Parser
Parsing turns source bytes into a mod_ty AST. The work happens in
two passes that are wired together but conceptually distinct: the
tokenizer reads bytes and emits a Token stream; the parser
consumes the token stream and builds the AST. Both stages live
under Parser/. The parser is generated from a PEG grammar by a
Python tool that runs at build time.
Where the code lives
| File | Role | Entry points |
|---|---|---|
Parser/lexer/lexer.c | The tokenizer state machine. Normal mode and f-string mode. | _PyTokenizer_Get, tok_get, tok_get_normal_mode, tok_get_fstring_mode |
Parser/lexer/state.h | tok_state, tokenizer_mode. Buffer pointers, indent stack, paren stack, f-string stack. | struct tok_state |
Parser/lexer/buffer.c | Buffer management: dynamic resize, CRLF normalisation, line tracking. | _PyLexer_tok_underflow_string, tok_underflow_file |
Parser/pegen.c | PEG runtime: memoisation, error recovery, AST node helpers. | _PyPegen_parse, _PyPegen_run_parser, _PyPegen_insert_memo |
Parser/parser.c (generated) | The grammar as a recursive-descent function per rule. | file_rule, expression_rule, ... |
Parser/Python.gram | The PEG grammar source. | (input to Tools/peg_generator) |
Tools/peg_generator/pegen/c_generator.py | The grammar-to-C generator. | make regen-pegen |
Parser/Python.asdl | The AST definition. | (input to Parser/asdl_c.py) |
The public entry points are:
/* Include/internal/pycore_parser.h */
mod_ty _PyParser_ASTFromString(const char *str, PyObject *filename,
int mode, PyCompilerFlags *flags,
PyArena *arena);
mod_ty _PyParser_ASTFromFile(FILE *fp, PyObject *filename, const char *enc,
int mode, ..., PyArena *arena);
Both call _PyPegen_run_parser which owns the tokenizer and the
Parser struct for the duration of the parse.
The tokenizer
The tokenizer is a state machine keyed on a tok_state struct.

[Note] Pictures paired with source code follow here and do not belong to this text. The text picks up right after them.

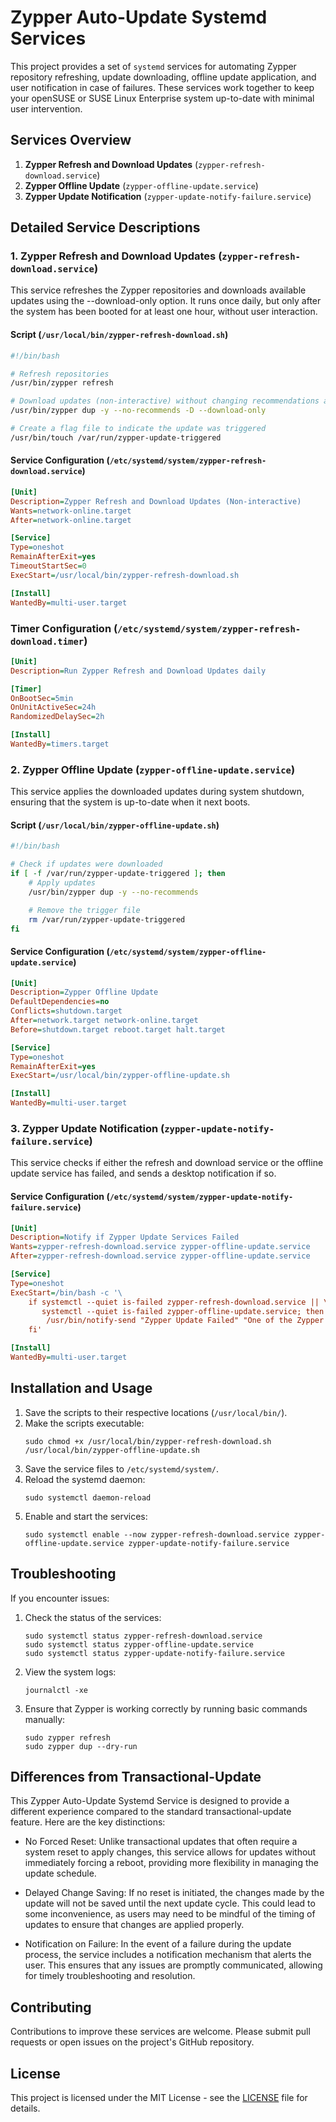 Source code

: # Zypper Auto-Update Systemd Services

This project provides a set of `systemd` services for automating Zypper repository refreshing, update downloading, offline update application, and user notification in case of failures. These services work together to keep your openSUSE or SUSE Linux Enterprise system up-to-date with minimal user intervention.

## Services Overview

1. **Zypper Refresh and Download Updates** (`zypper-refresh-download.service`)
2. **Zypper Offline Update** (`zypper-offline-update.service`)
3. **Zypper Update Notification** (`zypper-update-notify-failure.service`)

## Detailed Service Descriptions

### 1. Zypper Refresh and Download Updates (`zypper-refresh-download.service`)

This service refreshes the Zypper repositories and downloads available updates using the --download-only option. It runs once daily, but only after the system has been booted for at least one hour, without user interaction.

#### Script (`/usr/local/bin/zypper-refresh-download.sh`)

```bash
#!/bin/bash

# Refresh repositories
/usr/bin/zypper refresh

# Download updates (non-interactive) without changing recommendations and other specified options
/usr/bin/zypper dup -y --no-recommends -D --download-only

# Create a flag file to indicate the update was triggered
/usr/bin/touch /var/run/zypper-update-triggered
```

#### Service Configuration (`/etc/systemd/system/zypper-refresh-download.service`)

```ini
[Unit]
Description=Zypper Refresh and Download Updates (Non-interactive)
Wants=network-online.target
After=network-online.target

[Service]
Type=oneshot
RemainAfterExit=yes
TimeoutStartSec=0
ExecStart=/usr/local/bin/zypper-refresh-download.sh

[Install]
WantedBy=multi-user.target
```

### Timer Configuration (`/etc/systemd/system/zypper-refresh-download.timer`)

```ini
[Unit]
Description=Run Zypper Refresh and Download Updates daily

[Timer]
OnBootSec=5min
OnUnitActiveSec=24h
RandomizedDelaySec=2h

[Install]
WantedBy=timers.target
```

### 2. Zypper Offline Update (`zypper-offline-update.service`)

This service applies the downloaded updates during system shutdown, ensuring that the system is up-to-date when it next boots.

#### Script (`/usr/local/bin/zypper-offline-update.sh`)

```bash
#!/bin/bash

# Check if updates were downloaded
if [ -f /var/run/zypper-update-triggered ]; then
    # Apply updates
    /usr/bin/zypper dup -y --no-recommends

    # Remove the trigger file
    rm /var/run/zypper-update-triggered
fi
```

#### Service Configuration (`/etc/systemd/system/zypper-offline-update.service`)

```ini
[Unit]
Description=Zypper Offline Update
DefaultDependencies=no
Conflicts=shutdown.target
After=network.target network-online.target
Before=shutdown.target reboot.target halt.target

[Service]
Type=oneshot
RemainAfterExit=yes
ExecStart=/usr/local/bin/zypper-offline-update.sh

[Install]
WantedBy=multi-user.target
```

### 3. Zypper Update Notification (`zypper-update-notify-failure.service`)

This service checks if either the refresh and download service or the offline update service has failed, and sends a desktop notification if so.

#### Service Configuration (`/etc/systemd/system/zypper-update-notify-failure.service`)

```ini
[Unit]
Description=Notify if Zypper Update Services Failed
Wants=zypper-refresh-download.service zypper-offline-update.service
After=zypper-refresh-download.service zypper-offline-update.service

[Service]
Type=oneshot
ExecStart=/bin/bash -c '\
    if systemctl --quiet is-failed zypper-refresh-download.service || \
       systemctl --quiet is-failed zypper-offline-update.service; then \
        /usr/bin/notify-send "Zypper Update Failed" "One of the Zypper services has failed. Please check the logs."; \
    fi'

[Install]
WantedBy=multi-user.target
```

## Installation and Usage

1. Save the scripts to their respective locations (`/usr/local/bin/`).
2. Make the scripts executable:
   ```
   sudo chmod +x /usr/local/bin/zypper-refresh-download.sh /usr/local/bin/zypper-offline-update.sh
   ```
3. Save the service files to `/etc/systemd/system/`.
4. Reload the systemd daemon:
   ```
   sudo systemctl daemon-reload
   ```
5. Enable and start the services:
   ```
   sudo systemctl enable --now zypper-refresh-download.service zypper-offline-update.service zypper-update-notify-failure.service
   ```

## Troubleshooting

If you encounter issues:

1. Check the status of the services:
   ```
   sudo systemctl status zypper-refresh-download.service
   sudo systemctl status zypper-offline-update.service
   sudo systemctl status zypper-update-notify-failure.service
   ```
2. View the system logs:
   ```
   journalctl -xe
   ```
3. Ensure that Zypper is working correctly by running basic commands manually:
   ```
   sudo zypper refresh
   sudo zypper dup --dry-run
   ```
## Differences from Transactional-Update

This Zypper Auto-Update Systemd Service is designed to provide a different experience compared to the standard transactional-update feature. Here are the key distinctions:

* No Forced Reset: Unlike transactional updates that often require a system reset to apply changes, this service allows for updates without immediately forcing a reboot, providing more flexibility in managing the update schedule.

* Delayed Change Saving: If no reset is initiated, the changes made by the update will not be saved until the next update cycle. This could lead to some inconvenience, as users may need to be mindful of the timing of updates to ensure that changes are applied properly.

* Notification on Failure: In the event of a failure during the update process, the service includes a notification mechanism that alerts the user. This ensures that any issues are promptly communicated, allowing for timely troubleshooting and resolution.

## Contributing

Contributions to improve these services are welcome. Please submit pull requests or open issues on the project's GitHub repository.

## License

This project is licensed under the MIT License - see the [LICENSE](LICENSE) file for details.
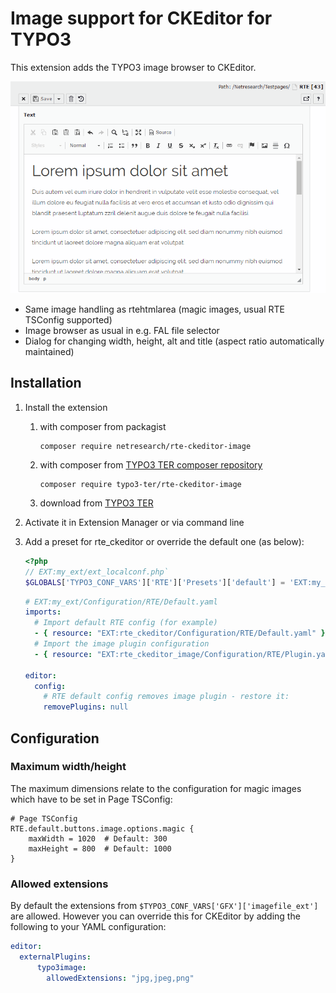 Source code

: # Image support for CKEditor for TYPO3

This extension adds the TYPO3 image browser to CKEditor.

<kbd>![](Resources/Public/Images/demo.gif?raw=true)</kbd>

- Same image handling as rtehtmlarea (magic images, usual RTE TSConfig supported)
- Image browser as usual in e.g. FAL file selector
- Dialog for changing width, height, alt and title (aspect ratio automatically maintained)

## Installation

1. Install the extension

    1. with composer from packagist
    
        ```shell
        composer require netresearch/rte-ckeditor-image
        ```
        
    2. with composer from [TYPO3 TER composer repository](https://composer.typo3.org/)
        
        ```shell
        composer require typo3-ter/rte-ckeditor-image
        ```
        
    3. download from [TYPO3 TER](https://typo3.org/extensions/repository/view/rte_ckeditor_image)
    
2. Activate it in Extension Manager or via command line
3. Add a preset for rte_ckeditor or override the default one (as below):

    ```php
    <?php
    // EXT:my_ext/ext_localconf.php`
    $GLOBALS['TYPO3_CONF_VARS']['RTE']['Presets']['default'] = 'EXT:my_ext/Configuration/RTE/Default.yaml';
    ```

    ```yaml
    # EXT:my_ext/Configuration/RTE/Default.yaml
    imports:
      # Import default RTE config (for example)
      - { resource: "EXT:rte_ckeditor/Configuration/RTE/Default.yaml" }
      # Import the image plugin configuration
      - { resource: "EXT:rte_ckeditor_image/Configuration/RTE/Plugin.yaml" }
    
    editor:
      config:
        # RTE default config removes image plugin - restore it:
        removePlugins: null
    ```

## Configuration

### Maximum width/height

The maximum dimensions relate to the configuration for magic images which have to be set in Page TSConfig:

```
# Page TSConfig
RTE.default.buttons.image.options.magic {
    maxWidth = 1020  # Default: 300
    maxHeight = 800  # Default: 1000
}
```

### Allowed extensions

By default the extensions from `$TYPO3_CONF_VARS['GFX']['imagefile_ext']` are allowed. However you can override this for CKEditor by adding the following to your YAML configuration:

```yaml
editor:
  externalPlugins:
      typo3image:
        allowedExtensions: "jpg,jpeg,png"
```
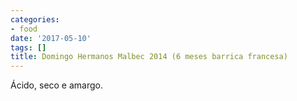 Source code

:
 ```yaml
---
categories:
- food
date: '2017-05-10'
tags: []
title: Domingo Hermanos Malbec 2014 (6 meses barrica francesa)
---
```


Ácido, seco e amargo. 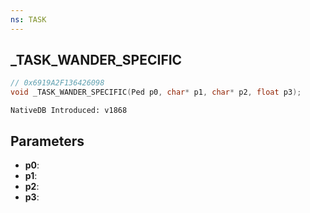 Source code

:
 ```yaml
---
ns: TASK
---
```

## _TASK_WANDER_SPECIFIC

```c
// 0x6919A2F136426098
void _TASK_WANDER_SPECIFIC(Ped p0, char* p1, char* p2, float p3);
```

```
NativeDB Introduced: v1868
```

## Parameters
* **p0**:
* **p1**:
* **p2**:
* **p3**:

The struct holds a sliding window into the source and a couple of
explicit stacks:
/* Parser/lexer/state.h:74 tok_state */
struct tok_state {
char *buf; /* malloc'd input buffer */
char *cur; /* current read position */
char *inp; /* end of valid data in buf */
int indent; /* current indent level (in spaces) */
int indstack[MAXINDENT]; /* indent stack (max depth 100) */
int level; /* () [] {} nesting depth */
char parenstack[MAXLEVEL]; /* paren kind stack (max 200) */
tokenizer_mode tok_mode_stack[MAXFSTRINGLEVEL]; /* f-string stack */
int tok_mode_stack_index;
int lineno;
int col_offset;
int starting_col_offset;
int filename_lineno;
PyObject *filename;
/* ... */
};
buf holds a chunk of the source. In file mode the buffer is
refilled as the tokenizer advances; in string mode the whole
source lives in buf once. CRLF is normalised to LF in the
buffer, so the tokenizer itself sees only LF.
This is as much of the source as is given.